_ASSIGNMENT_: Locate the line that contains "- 🐾 Bộ sưu tập: thu" in the entries below, then repeat it and every following line through the line that contains "- **I**: Interface", exactly, and no others.

———

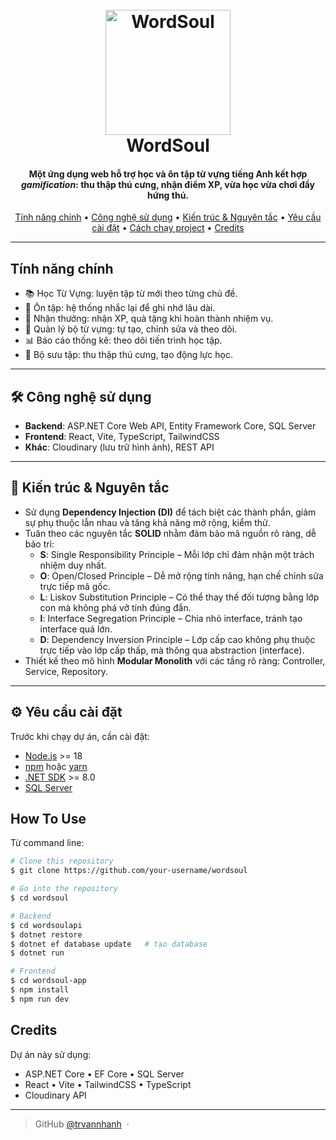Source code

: 
<h1 align="center">
  <br>
  <a href="https://github.com/your-username/wordsoul"><img src="https://res.cloudinary.com/dqpkxxzaf/image/upload/v1756452551/coin-logo_ysauhp.png" alt="WordSoul" width="200"></a>
  <br>
  WordSoul
  <br>
</h1>

<h4 align="center">
  Một ứng dụng web hỗ trợ học và ôn tập từ vựng tiếng Anh kết hợp <i>gamification</i>: thu thập thú cưng, nhận điểm XP, vừa học vừa chơi đầy hứng thú.
</h4>

<p align="center">
  <a href="#tính-năng-chính">Tính năng chính</a> •
  <a href="#-công-nghệ-sử-dụng">Công nghệ sử dụng</a> •
  <a href="#-kiến-trúc--nguyên-tắc">Kiến trúc & Nguyên tắc</a> •
  <a href="#-yêu-cầu-cài-đặt">Yêu cầu cài đặt</a> •
  <a href="#how-to-use">Cách chạy project</a> •
  <a href="#credits">Credits</a>
</p>

---

## Tính năng chính

- 📚 Học Từ Vựng: luyện tập từ mới theo từng chủ đề.
- 🔄 Ôn tập: hệ thống nhắc lại để ghi nhớ lâu dài.
- 🎁 Nhận thưởng: nhận XP, quà tặng khi hoàn thành nhiệm vụ.
- 📂 Quản lý bộ từ vựng: tự tạo, chỉnh sửa và theo dõi.
- 📊 Báo cáo thống kê: theo dõi tiến trình học tập.
- 🐾 Bộ sưu tập: thu thập thú cưng, tạo động lực học.

---

## 🛠 Công nghệ sử dụng

- **Backend**: ASP.NET Core Web API, Entity Framework Core, SQL Server  
- **Frontend**: React, Vite, TypeScript, TailwindCSS  
- **Khác**: Cloudinary (lưu trữ hình ảnh), REST API

---

## 🔑 Kiến trúc & Nguyên tắc

- Sử dụng **Dependency Injection (DI)** để tách biệt các thành phần, giảm sự phụ thuộc lẫn nhau và tăng khả năng mở rộng, kiểm thử.  
- Tuân theo các nguyên tắc **SOLID** nhằm đảm bảo mã nguồn rõ ràng, dễ bảo trì:  
  - **S**: Single Responsibility Principle – Mỗi lớp chỉ đảm nhận một trách nhiệm duy nhất.  
  - **O**: Open/Closed Principle – Dễ mở rộng tính năng, hạn chế chỉnh sửa trực tiếp mã gốc.  
  - **L**: Liskov Substitution Principle – Có thể thay thế đối tượng bằng lớp con mà không phá vỡ tính đúng đắn.  
  - **I**: Interface Segregation Principle – Chia nhỏ interface, tránh tạo interface quá lớn.  
  - **D**: Dependency Inversion Principle – Lớp cấp cao không phụ thuộc trực tiếp vào lớp cấp thấp, mà thông qua abstraction (interface).  
- Thiết kế theo mô hình **Modular Monolith** với các tầng rõ ràng: Controller, Service, Repository.  

---

## ⚙️ Yêu cầu cài đặt

Trước khi chạy dự án, cần cài đặt:

- [Node.js](https://nodejs.org/) >= 18  
- [npm](https://www.npmjs.com/) hoặc [yarn](https://yarnpkg.com/)  
- [.NET SDK](https://dotnet.microsoft.com/download) >= 8.0  
- [SQL Server](https://www.microsoft.com/en-us/sql-server/sql-server-downloads)  

## How To Use

Từ command line:

```bash
# Clone this repository
$ git clone https://github.com/your-username/wordsoul

# Go into the repository
$ cd wordsoul

# Backend
$ cd wordsoulapi
$ dotnet restore
$ dotnet ef database update   # tạo database
$ dotnet run

# Frontend
$ cd wordsoul-app
$ npm install
$ npm run dev
```
## Credits
Dự án này sử dụng:

- ASP.NET Core • EF Core • SQL Server
- React • Vite • TailwindCSS • TypeScript
- Cloudinary API



---

> GitHub [@trvannhanh](https://github.com/trvannhanh) &nbsp;&middot;&nbsp;

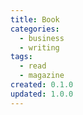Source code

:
 ```yaml
---
title: Book
categories:
  - business
  - writing
tags:
  - read
  - magazine
created: 0.1.0
updated: 1.0.0
---
```

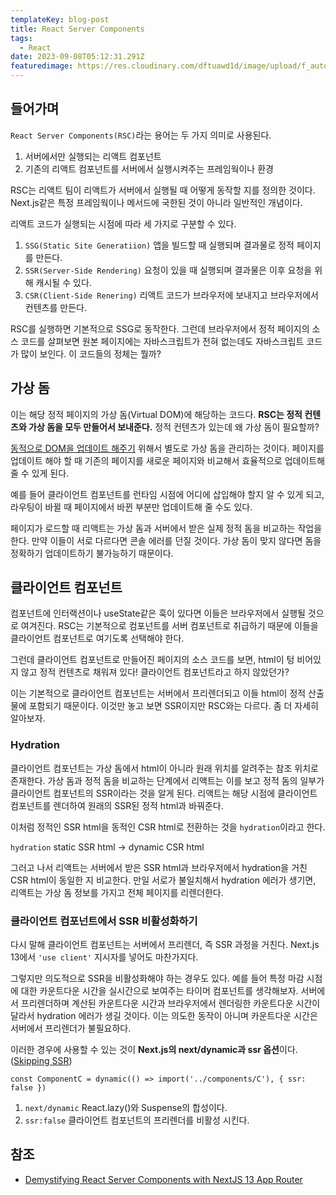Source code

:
 ```yaml
---
templateKey: blog-post
title: React Server Components
tags:
  - React
date: 2023-09-08T05:12:31.291Z
featuredimage: https://res.cloudinary.com/dftuawd1d/image/upload/f_auto,q_auto/c_fit,h_400,w_600/v1689170017/992762435A33213D25_gpijt4.jpg
---
```

## 들어가며
`React Server Components(RSC)`라는 용어는 두 가지 의미로 사용된다.
1. 서버에서만 실행되는 리액트 컴포넌트
2. 기존의 리액트 컴포넌트를 서버에서 실행시켜주는 프레임웍이나 환경

RSC는 리액트 팀이 리액트가 서버에서 실행될 때 어떻게 동작할 지를 정의한 것이다. Next.js같은 특정 프레임웍이나 메서드에 국한된 것이 아니라 일반적인 개념이다.

리액트 코드가 실행되는 시점에 따라 세 가지로 구분할 수 있다.

1. `SSG(Static Site Generatiion)` 앱을 빌드할 때 실행되며 결과물로 정적 페이지를 만든다.
2. `SSR(Server-Side Rendering)` 요청이 있을 때 실행되며 결과물은 이후 요청을 위해 캐시될 수 있다.
3. `CSR(Client-Side Renering)` 리액트 코드가 브라우저에 보내지고 브라우저에서 컨텐츠를 만든다.

RSC를 실행하면 기본적으로 SSG로 동작한다. 그런데 브라우저에서 정적 페이지의 소스 코드를 살펴보면 원본 페이지에는 자바스크립트가 전혀 없는데도 자바스크립트 코드가 많이 보인다. 이 코드들의 정체는 뭘까?

## 가상 돔
이는 해당 정적 페이지의 가상 돔(Virtual DOM)에 해당하는 코드다. **RSC는 정적 컨텐츠와 가상 돔을 모두 만들어서 보내준다.** 정적 컨텐츠가 있는데 왜 가상 돔이 필요할까? 

<u>동적으로 DOM을 업데이트 해주기</u> 위해서 별도로 가상 돔을 관리하는 것이다. 페이지를 업데이트 해야 할 때 기존의 페이지를 새로운 페이지와 비교해서 효율적으로 업데이트해줄 수 있게 된다.

예를 들어 클라이언트 컴포넌트를 런타임 시점에 어디에 삽입해야 할지 알 수 있게 되고, 라우팅이 바뀔 때 페이지에서 바뀐 부분만 업데이트해 줄 수도 있다.


페이지가 로드할 때 리액트는 가상 돔과 서버에서 받은 실제 정적 돔을 비교하는 작업을 한다. 만약 이들이 서로 다르다면 콘솔 에러를 던질 것이다. 가상 돔이 맞지 않다면 돔을 정확하기 업데이트하기 불가능하기 때문이다.

## 클라이언트 컴포넌트
컴포넌트에 인터랙션이나 useState같은 훅이 있다면 이들은 브라우저에서 실행될 것으로 여겨진다. RSC는 기본적으로 컴포넌트를 서버 컴포넌트로 취급하기 때문에 이들을 클라이언트 컴포넌트로 여기도록 선택해야 한다.

그런데 클라이언트 컴포넌트로 만들어진 페이지의 소스 코드를 보면, html이 텅 비어있지 않고 정적 컨텐츠로 채워져 있다! 클라이언트 컴포넌트라고 하지 않았던가?

이는 기본적으로 클라이언트 컴포넌트는 서버에서 프리렌더되고 이들 html이 정적 산출물에 포함되기 때문이다. 이것만 놓고 보면 SSR이지만 RSC와는 다르다. 좀 더 자세히 알아보자.

### Hydration
클라이언트 컴포넌트는 가상 돔에서 html이 아니라 원래 위치를 알려주는 참조 위치로 존재한다. 가상 돔과 정적 돔을 비교하는 단계에서 리액트는 이를 보고 정적 돔의 일부가 클라이언트 컴포넌트의 SSR이라는 것을 알게 된다. 리액트는 해당 시점에 클라이언트 컴포넌트를 렌더하여 원래의 SSR된 정적 html과 바꿔준다.

이처럼 정적인 SSR html을 동적인 CSR html로 전환하는 것을 `hydration`이라고 한다.

`hydration` static SSR html → dynamic CSR html

그러고 나서 리액트는 서버에서 받은 SSR html과 브라우저에서 hydration을 거친 CSR html이 동일한 지 비교한다. 만일 서로가 불일치해서 hydration 에러가 생기면, 리액트는 가상 돔 정보를 가지고 전체 페이지를 리렌더한다.

### 클라이언트 컴포넌트에서 SSR 비활성화하기
다시 말해 클라이언트 컴포넌트는 서버에서 프리렌더, 즉 SSR 과정을 거친다. Next.js 13에서 `'use client'` 지시자를 넣어도 마찬가지다.

그렇지만 의도적으로 SSR을 비활성화해야 하는 경우도 있다. 예를 들어 특정 마감 시점에 대한 카운트다운 시간을 실시간으로 보여주는 타이머 컴포넌트를 생각해보자. 서버에서 프리렌더하며 계산된 카운트다운 시간과 브라우저에서 렌더링한 카운트다운 시간이 달라서 hydration 에러가 생길 것이다. 이는 의도한 동작이 아니며 카운트다운 시간은 서버에서 프리렌더가 불필요하다.

이러한 경우에 사용할 수 있는 것이 **Next.js의 next/dynamic과 ssr 옵션**이다. ([Skipping SSR](https://nextjs.org/docs/app/building-your-application/optimizing/lazy-loading#skipping-ssr))

```
const ComponentC = dynamic(() => import('../components/C'), { ssr: false })

```

1. `next/dynamic` React.lazy()와 Suspense의 합성이다.
2. `ssr:false` 클라이언트 컴포넌트의 프리렌더를 비활성 시킨다.



## 참조
- [Demystifying React Server Components
with NextJS 13 App Router](https://demystifying-rsc.vercel.app/)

———

_ANSWER BOX_:
- 🐾 Bộ sưu tập: thu thập thú cưng, tạo động lực học.

---

## 🛠 Công nghệ sử dụng

- **Backend**: ASP.NET Core Web API, Entity Framework Core, SQL Server  
- **Frontend**: React, Vite, TypeScript, TailwindCSS  
- **Khác**: Cloudinary (lưu trữ hình ảnh), REST API

---

## 🔑 Kiến trúc & Nguyên tắc

- Sử dụng **Dependency Injection (DI)** để tách biệt các thành phần, giảm sự phụ thuộc lẫn nhau và tăng khả năng mở rộng, kiểm thử.  
- Tuân theo các nguyên tắc **SOLID** nhằm đảm bảo mã nguồn rõ ràng, dễ bảo trì:  
  - **S**: Single Responsibility Principle – Mỗi lớp chỉ đảm nhận một trách nhiệm duy nhất.  
  - **O**: Open/Closed Principle – Dễ mở rộng tính năng, hạn chế chỉnh sửa trực tiếp mã gốc.  
  - **L**: Liskov Substitution Principle – Có thể thay thế đối tượng bằng lớp con mà không phá vỡ tính đúng đắn.  
  - **I**: Interface Segregation Principle – Chia nhỏ interface, tránh tạo interface quá lớn.  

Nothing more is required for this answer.